Anxious to learn more about local history and culture, I signed up my family for a free Hawaiian language lesson when we were on the Big Island, our lodgings abutting the ancient royal fish ponds situated among the lava fields near the beach. Not only did I want to learn proper pronunciation as a sign of respect, but also to gain insight into native Hawaiian culture.
_An Easy Guide to the Hawaiian Language_, which we received as part of our lesson on the Big Island of Hawai’i
Our resort guide, Hokani, a young Hawaiian, directed us to keep our mouths tight as we repeated words and phrases. He told us that his linguistics professors actually taped students’ faces so that they would not open their mouths as widely as when speaking English. Though his great-grandparents spoke Hawaiian, he explained, he had to learn it in college because for generations Hawaiian was discouraged. I asked what the language was like before Europeans alphabetized it and he said it was only oral and that the alphabet went through several iterations. I should have asked about the introduction of Christian concepts into Hawaiian; in colonial Mexico, words with no preexisting terms, like the Trinity, sin, devil, and heaven, proved problematic for Franciscan evangelizers, and I can only imagine missionaries in Hawai’i encountered similar issues.
What I did ask Hokani was if he perceived any contemporary resentment towards, or rejection of, Christianity given its denunciation of aspects of Hawaiian culture. To my surprise, he quickly shook his head. I told him we had discovered that a nearby church offered Mass in Hawaiian and hoped to attend and he nodded, familiar with the church. In fact, he told me, he and his whole family are Catholic. When I raised an eyebrow, he added that almost everyone he knows is Catholic.
I looked past the terrace behind him, hearing families splashing and laughing in the swimming pools below but focusing on the waves in Anaeho’omalu Bay lapping the sand beyond the fish ponds. After a moment, I asked Hokani if he felt that Catholicism was prevalent in Hawai’i because the Catholic Church was more open to native Hawaiian culture than Protestant churches were, and he nodded, smiling shyly. I smiled back.

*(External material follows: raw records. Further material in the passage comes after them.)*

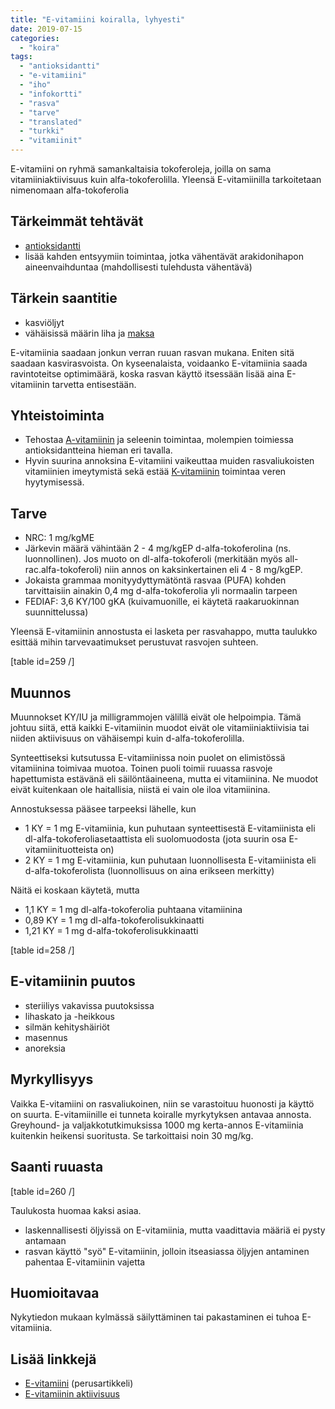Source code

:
 ```yaml
---
title: "E-vitamiini koiralla, lyhyesti"
date: 2019-07-15
categories: 
  - "koira"
tags: 
  - "antioksidantti"
  - "e-vitamiini"
  - "iho"
  - "infokortti"
  - "rasva"
  - "tarve"
  - "translated"
  - "turkki"
  - "vitamiinit"
---
```


E-vitamiini on ryhmä samankaltaisia tokoferoleja, joilla on sama vitamiiniaktiivisuus kuin alfa-tokoferolilla. Yleensä E-vitamiinilla tarkoitetaan nimenomaan alfa-tokoferolia

<!--more-->

## Tärkeimmät tehtävät

- [antioksidantti](https://www.katiska.eu/tieto/koira-tieto-ravitsemus/koira-tarve-vitamiini/antioksidantit/)
- lisää kahden entsyymiin toimintaa, jotka vähentävät arakidonihapon aineenvaihduntaa (mahdollisesti tulehdusta vähentävä)

## Tärkein saantitie

- kasviöljyt
- vähäisissä määrin liha ja [maksa](https://www.katiska.eu/infokortit/info-raaka-aineet/maksa-koiran-ruokana/)

E-vitamiinia saadaan jonkun verran ruuan rasvan mukana. Eniten sitä saadaan kasvirasvoista. On kyseenalaista, voidaanko E-vitamiinia saada ravintoteitse optimimäärä, koska rasvan käyttö itsessään lisää aina E-vitamiinin tarvetta entisestään.

## Yhteistoiminta

- Tehostaa [A-vitamiinin](https://www.katiska.eu/infokortit/info-vitamiinit/a-vitamiini-retinoli/) ja seleenin toimintaa, molempien toimiessa antioksidantteina hieman eri tavalla.
- Hyvin suurina annoksina E-vitamiini vaikeuttaa muiden rasvaliukoisten vitamiinien imeytymistä sekä estää [K-vitamiinin](https://www.katiska.eu/tieto/koira-tieto-ravitsemus/koira-tarve-vitamiini/k-vitamiini/) toimintaa veren hyytymisessä.

## Tarve

- NRC: 1 mg/kgME
- Järkevin määrä vähintään 2 - 4 mg/kgEP d-alfa-tokoferolina (ns. luonnollinen). Jos muoto on dl-alfa-tokoferoli (merkitään myös all-rac.alfa-tokoferoli) niin annos on kaksinkertainen eli 4 - 8 mg/kgEP.
- Jokaista grammaa monityydyttymätöntä rasvaa (PUFA) kohden tarvittaisiin ainakin 0,4 mg d-alfa-tokoferolia yli normaalin tarpeen
- FEDIAF: 3,6 KY/100 gKA (kuivamuonille, ei käytetä raakaruokinnan suunnittelussa)

Yleensä E-vitamiinin annostusta ei lasketa per rasvahappo, mutta taulukko esittää mihin tarvevaatimukset perustuvat rasvojen suhteen.

\[table id=259 /\]

## Muunnos

Muunnokset KY/IU ja milligrammojen välillä eivät ole helpoimpia. Tämä johtuu siitä, että kaikki E-vitamiinin muodot eivät ole vitamiiniaktiivisia tai niiden aktiivisuus on vähäisempi kuin d-alfa-tokoferolilla.

Synteettiseksi kutsutussa E-vitamiinissa noin puolet on elimistössä vitamiinina toimivaa muotoa. Toinen puoli toimii ruuassa rasvoje hapettumista estävänä eli säilöntäaineena, mutta ei vitamiinina. Ne muodot eivät kuitenkaan ole haitallisia, niistä ei vain ole iloa vitamiinina.

Annostuksessa pääsee tarpeeksi lähelle, kun

- 1 KY = 1 mg E-vitamiinia, kun puhutaan synteettisestä E-vitamiinista eli dl-alfa-tokoferoliasetaattista eli suolomuodosta (jota suurin osa E-vitamiinituotteista on)
- 2 KY = 1 mg E-vitamiinia, kun puhutaan luonnollisesta E-vitamiinista eli d-alfa-tokoferolista (luonnollisuus on aina erikseen merkitty)

Näitä ei koskaan käytetä, mutta

- 1,1 KY = 1 mg dl-alfa-tokoferolia puhtaana vitamiinina
- 0,89 KY = 1 mg dl-alfa-tokoferolisukkinaatti
- 1,21 KY = 1 mg d-alfa-tokoferolisukkinaatti

\[table id=258 /\]

## E-vitamiinin puutos

- steriiliys vakavissa puutoksissa
- lihaskato ja -heikkous
- silmän kehityshäiriöt
- masennus
- anoreksia

## Myrkyllisyys

Vaikka E-vitamiini on rasvaliukoinen, niin se varastoituu huonosti ja käyttö on suurta. E-vitamiinille ei tunneta koiralle myrkytyksen antavaa annosta. Greyhound- ja valjakkotutkimuksissa 1000 mg kerta-annos E-vitamiinia kuitenkin heikensi suoritusta. Se tarkoittaisi noin 30 mg/kg.

## Saanti ruuasta

\[table id=260 /\]

Taulukosta huomaa kaksi asiaa.

- laskennallisesti öljyissä on E-vitamiinia, mutta vaadittavia määriä ei pysty antamaan
- rasvan käyttö "syö" E-vitamiinin, jolloin itseasiassa öljyjen antaminen pahentaa E-vitamiinin vajetta

## Huomioitavaa

Nykytiedon mukaan kylmässä säilyttäminen tai pakastaminen ei tuhoa E-vitamiinia.

## Lisää linkkejä

- [E-vitamiini](https://www.katiska.eu/tieto/e-vitamiini/koira-e-vitamiini/) (perusartikkeli)
- [E-vitamiinin aktiivisuus](https://www.katiska.eu/tieto/e-vitamiini/e-vitamiinin-aktiivisuus/)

My children gazing into the ancient sacred fish ponds near Anaeho’omalu Bay in Waikoloa, Big Island of Hawai’i
Staying among the lava fields near the ancient sacred fish ponds, Anaeho’omalu Bay in Waikoloa, Big Island of Hawai’i
Hokani’s response reminded me of a favorite assignment of mine in my Latin American history classes, a chapter by historian William Christian Jr. titled simply “Catholicisms” from a 2006 volume, Local Religion in Colonial Mexico. In it, Christian outlines how, supported by canon law, Catholicism takes on the flavor of the local culture. Despite periods of policing and excommunications “… in fact the process of evangelization has generally allowed for an assimilation of local procedures and an accommodation to local holy places and times… [whereas] Protestantism has generally demanded a complete disengagement from the notion of grace invested in objects, images, or places… one of the fundamental ways that Protestants cut themselves free from their Catholic roots…. (260).
I thought about how Latin American historians sometimes wonder how Christian evangelization would have unfolded in the Americas had Protestants arrived before Catholics, demanding that native peoples give up more of their culture and religion than Catholicism demanded. Protestant churches are currently growing in Mexico, partly as a reaction to the limitations placed upon native peoples during the introduction of Catholicism, and partly because those churches are considered to be more aligned with Mexican culture.
If Protestants had arrived to Mexico first, would Mexicans react against it and be more actively Catholic today, as Hawai’i appears to be? There’s no way to know. But it’s an interesting thought.